Brief ->
Reproduce the records exactly, beginning with their first line and ending with the line that contains "发表于 2021-12-11 18:23", and output nothing more.

Data provided ->
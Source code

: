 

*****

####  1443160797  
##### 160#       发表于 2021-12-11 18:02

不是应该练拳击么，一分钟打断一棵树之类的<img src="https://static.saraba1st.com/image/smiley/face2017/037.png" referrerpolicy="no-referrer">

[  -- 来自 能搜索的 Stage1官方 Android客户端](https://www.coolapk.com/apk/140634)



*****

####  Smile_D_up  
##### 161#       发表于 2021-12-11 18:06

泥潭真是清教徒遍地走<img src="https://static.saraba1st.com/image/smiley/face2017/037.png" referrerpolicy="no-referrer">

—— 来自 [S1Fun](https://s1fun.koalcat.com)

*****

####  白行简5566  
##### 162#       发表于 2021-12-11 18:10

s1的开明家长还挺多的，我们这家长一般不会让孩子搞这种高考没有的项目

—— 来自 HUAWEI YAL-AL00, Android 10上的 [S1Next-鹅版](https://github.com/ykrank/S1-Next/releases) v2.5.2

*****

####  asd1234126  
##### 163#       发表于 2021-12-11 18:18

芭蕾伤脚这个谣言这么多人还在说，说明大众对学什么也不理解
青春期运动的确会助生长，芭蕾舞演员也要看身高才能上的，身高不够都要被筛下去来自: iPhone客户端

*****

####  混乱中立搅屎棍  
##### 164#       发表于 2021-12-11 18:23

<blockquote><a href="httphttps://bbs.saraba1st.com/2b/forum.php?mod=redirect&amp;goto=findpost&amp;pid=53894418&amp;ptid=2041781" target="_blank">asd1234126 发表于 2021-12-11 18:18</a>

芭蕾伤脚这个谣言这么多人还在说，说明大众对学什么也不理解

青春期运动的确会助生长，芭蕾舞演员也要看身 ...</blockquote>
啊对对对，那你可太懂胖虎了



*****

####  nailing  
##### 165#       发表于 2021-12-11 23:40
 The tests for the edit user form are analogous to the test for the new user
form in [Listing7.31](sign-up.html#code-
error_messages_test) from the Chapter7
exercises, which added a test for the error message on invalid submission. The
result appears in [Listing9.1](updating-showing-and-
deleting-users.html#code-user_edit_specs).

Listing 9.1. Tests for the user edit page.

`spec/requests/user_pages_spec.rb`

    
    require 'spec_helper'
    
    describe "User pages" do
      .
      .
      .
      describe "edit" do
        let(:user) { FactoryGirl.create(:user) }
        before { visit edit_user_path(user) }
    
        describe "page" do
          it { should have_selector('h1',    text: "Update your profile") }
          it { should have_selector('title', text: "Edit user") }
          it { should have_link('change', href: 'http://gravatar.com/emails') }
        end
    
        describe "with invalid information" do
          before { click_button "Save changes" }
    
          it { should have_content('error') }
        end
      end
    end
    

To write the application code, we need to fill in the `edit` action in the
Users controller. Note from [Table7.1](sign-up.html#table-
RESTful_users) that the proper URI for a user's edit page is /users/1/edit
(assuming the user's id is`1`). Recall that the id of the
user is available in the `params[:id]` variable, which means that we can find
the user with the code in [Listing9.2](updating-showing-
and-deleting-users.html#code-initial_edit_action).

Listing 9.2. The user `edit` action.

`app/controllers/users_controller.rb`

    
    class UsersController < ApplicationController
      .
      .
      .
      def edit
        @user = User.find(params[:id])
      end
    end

Exercise output ->
Source code

: 

*****

####  1443160797  
##### 160#       发表于 2021-12-11 18:02

不是应该练拳击么，一分钟打断一棵树之类的<img src="https://static.saraba1st.com/image/smiley/face2017/037.png" referrerpolicy="no-referrer">

[  -- 来自 能搜索的 Stage1官方 Android客户端](https://www.coolapk.com/apk/140634)



*****

####  Smile_D_up  
##### 161#       发表于 2021-12-11 18:06

泥潭真是清教徒遍地走<img src="https://static.saraba1st.com/image/smiley/face2017/037.png" referrerpolicy="no-referrer">

—— 来自 [S1Fun](https://s1fun.koalcat.com)

*****

####  白行简5566  
##### 162#       发表于 2021-12-11 18:10

s1的开明家长还挺多的，我们这家长一般不会让孩子搞这种高考没有的项目

—— 来自 HUAWEI YAL-AL00, Android 10上的 [S1Next-鹅版](https://github.com/ykrank/S1-Next/releases) v2.5.2

*****

####  asd1234126  
##### 163#       发表于 2021-12-11 18:18

芭蕾伤脚这个谣言这么多人还在说，说明大众对学什么也不理解
青春期运动的确会助生长，芭蕾舞演员也要看身高才能上的，身高不够都要被筛下去来自: iPhone客户端

*****

####  混乱中立搅屎棍  
##### 164#       发表于 2021-12-11 18:23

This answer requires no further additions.